Secondly, research into alternative technology is where the money is in both old world and new. Last year $3.6bn (£1.94bn) was invested in green technology in the US by the same sort of entrepreneurs who put their cash into the dot-com revolution. From bioethanol from agri-waste to hydrogen cells small enough to power a laptop, change is afoot. 'The whole transformation is inevitable. We are in the same place in solar energy now as the car industry was in 1901, John Langdon of Austin-based solar energy firm, HelioVolt, told the Guardian in June.
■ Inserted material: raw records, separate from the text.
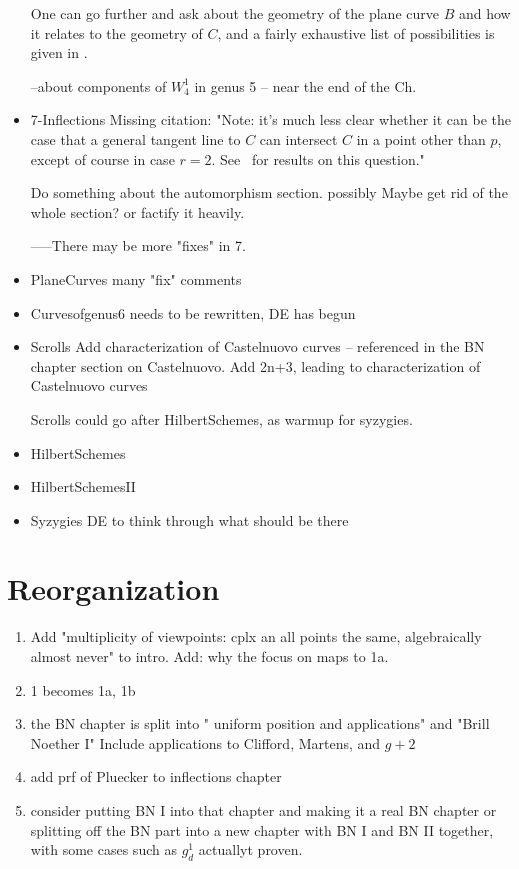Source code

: \documentclass[12pt, leqno]{book}
\begin{document}
\begin{itemize}
 One can go further and ask about the geometry of the plane curve $B$ and how it relates to the geometry of $C$, and a fairly exhaustive list of possibilities is given in \cite{ACGH}. 

--about components of $W^1_4$ in genus 5 -- near the end of the Ch.

\item{7-Inflections}  Missing citation: "Note: it's much less clear whether it can be the case that a general tangent line to $C$ can intersect $C$ in a point other than $p$, except of course in case $r=2$. See~\cite{} for results on this question."

Do something about the automorphism section.  possibly 
Maybe get rid of the whole section? or factify it heavily.

-----There may be more "fixes" in 7.

\item{PlaneCurves}
many "fix" comments

\item{Curvesofgenus6}
needs to be rewritten, DE has begun

\item{Scrolls}
Add characterization of Castelnuovo curves -- referenced in the BN chapter section on Castelnuovo.
Add 2n+3, leading to characterization of Castelnuovo curves

Scrolls could go after HilbertSchemes, as warmup for syzygies.

\item{HilbertSchemes}
\item{HilbertSchemesII}

\item{Syzygies}
DE to think through what should be there

\end{itemize}


\section{Reorganization}

\begin{enumerate}
\item Add "multiplicity of viewpoints: cplx an all points the same, algebraically almost never" to intro.
Add: why the focus on maps to 1a.

 \item 1 becomes 1a, 1b
 \item the BN chapter is split into
" uniform position and applications" and "Brill Noether I" Include applications to Clifford, Martens, and $g+2$
\item add prf of Pluecker to inflections chapter
\item consider putting BN I into that chapter and making it a real BN chapter or splitting off the BN part
into a new chapter with BN I and BN II together, with some cases such as $g^1_d$ actuallyt proven.

\end{enumerate}
\end{document}
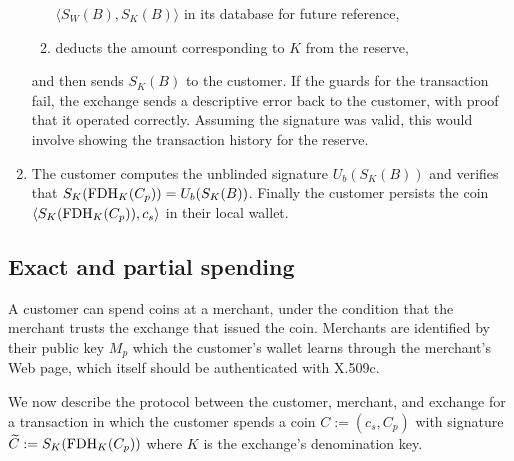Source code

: \documentclass[sigconf, authordraft]{acmart}
\begin{document}
\begin{enumerate}
\begin{enumerate}
            $\langle S_W(B), S_K(B) \rangle$ in its database
            for future reference,
      \item deducts the amount corresponding to $K$ from the reserve,
    \end{enumerate}
    and then sends $S_K(B)$ to the customer.
    If the guards for the transaction fail, the exchange sends a descriptive
    error back to the customer, with proof that it operated correctly.
    Assuming the signature was valid, this would involve showing the transaction
    history for the reserve.
  \item The customer computes the unblinded signature $U_b(S_K(B))$ and
    verifies that $S_K(\textrm{FDH}_K(C_p)) = U_b(S_K(B))$.
    Finally the customer persists the coin $\langle S_K(\textrm{FDH}_K(C_p)), c_s \rangle$
    in their local wallet.
\end{enumerate}


\subsection{Exact and partial spending}

A customer can spend coins at a merchant, under the condition that the
merchant trusts the exchange that issued the coin.
Merchants are identified by their public key $M_p$ which the
customer's wallet learns through the merchant's Web page, which itself
should be authenticated with X.509c.

We now describe the protocol between the customer, merchant, and exchange
for a transaction in which the customer spends a coin $C := (c_s, C_p)$
with signature $\widetilde{C} := S_K(\textrm{FDH}_K(C_p))$
 where $K$ is the exchange's denomination key.

\end{document}
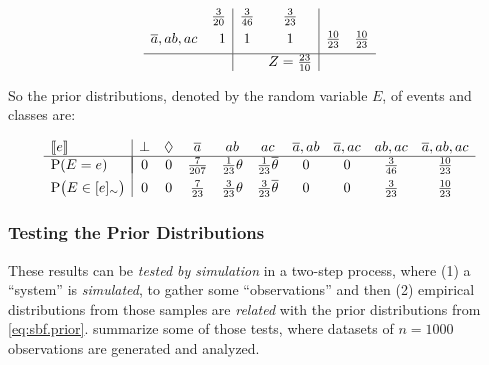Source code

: \documentclass{llncs}
\newcommand{\at}[1]{\ensuremath{\!\del{#1}}}
\newcommand{\co}[1]{\ensuremath{\overline{#1}}}
\newcommand{\stablecore}[1]{\ensuremath{\left\llbracket #1 \right\rrbracket}}
\newcommand{\pr}[1]{\ensuremath{\mathrm{P}\at{#1}}}
\newcommand{\class}[1]{\ensuremath{[{#1}]_{\sim}}}
\newcommand{\inconsistent}{\bot}
\newcommand{\indepclass}{\ensuremath{\Diamond}}
\begin{document}
\begin{description}
\begin{equation*}
\begin{array}{lr|cc|cc}
                   & \frac{3}{20}
                   & \frac{3}{46}
                   & \frac{3}{23}
                  \\[4pt]
                  \co{a}, ab, ac
                   & 1
                   & 1
                   & 1
                   & \frac{10}{23}
                   & \frac{10}{23}
                  \\[4pt]
                  \hline
                   &
                   &
                   & Z = \frac{23}{10}
                   &
              \end{array}
          \end{equation*}
\end{description}

So the prior distributions, denoted by the random variable $E$, of events and classes are:

\begin{equation}
    \begin{array}{l|ccccccccc}
        \stablecore{e}          &
        \inconsistent           &
        \indepclass             &
        \co{a}                  &
        ab                      &
        ac                      &
        \co{a}, ab              &
        \co{a}, ac              &
        ab, ac                  &
        \co{a}, ab, ac
        \\ \hline\\[-12pt]

        \pr{E = e}              &
        0                       &
        0                       &
        \frac{7}{207}           &
        \frac{1}{23}\theta      &
        \frac{1}{23}\co{\theta} &
        0                       &
        0                       &
        \frac{3}{46}            &
        \frac{10}{23}
        \\[4pt]

        \pr{E \in \class{e}}    &
        0                       &
        0                       &
        \frac{7}{23}            &
        \frac{3}{23}\theta      &
        \frac{3}{23}\co{\theta} &
        0                       &
        0                       &
        \frac{3}{23}            &
        \frac{10}{23}
    \end{array}\label{eq:sbf.prior}
\end{equation}
%
%
%
\subsubsection*{Testing the Prior Distributions}
%
%
%
These results can be \emph{tested by simulation} in a two-step process, where (1) a ``system'' is \emph{simulated}, to gather some ``observations'' and then (2) empirical distributions from those samples are \emph{related} with the prior distributions from \cref{eq:sbf.prior}.  summarize some of those tests, where datasets of $n = 1000$ observations are generated and analyzed.
\end{document}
Where the US goes, the developing world will follow. Contrary to popular belief (or excuses) both China and India have their own forms of energy efficiency or decarbonisation programmes under way. China, particularly, can be relied upon not only to help improve efficiencies of scale into the system, but also to develop versions of renewable technology that can compete with the West; last year, it spent £6 billion on renewable energy projects, just less than Germany, the world leader. This year, the Communist Party vowed to improve things with the appointment of an environment minister at the most senior level.

From a business perspective, Urumq, Chinai-based Goldwind, the world's largest wind turbine maker, has seen 100 per cent growth in each of the past eight years and the country is also world’s largest manufacturer of solar panels.

Perhaps there really are reasons to be cheerful.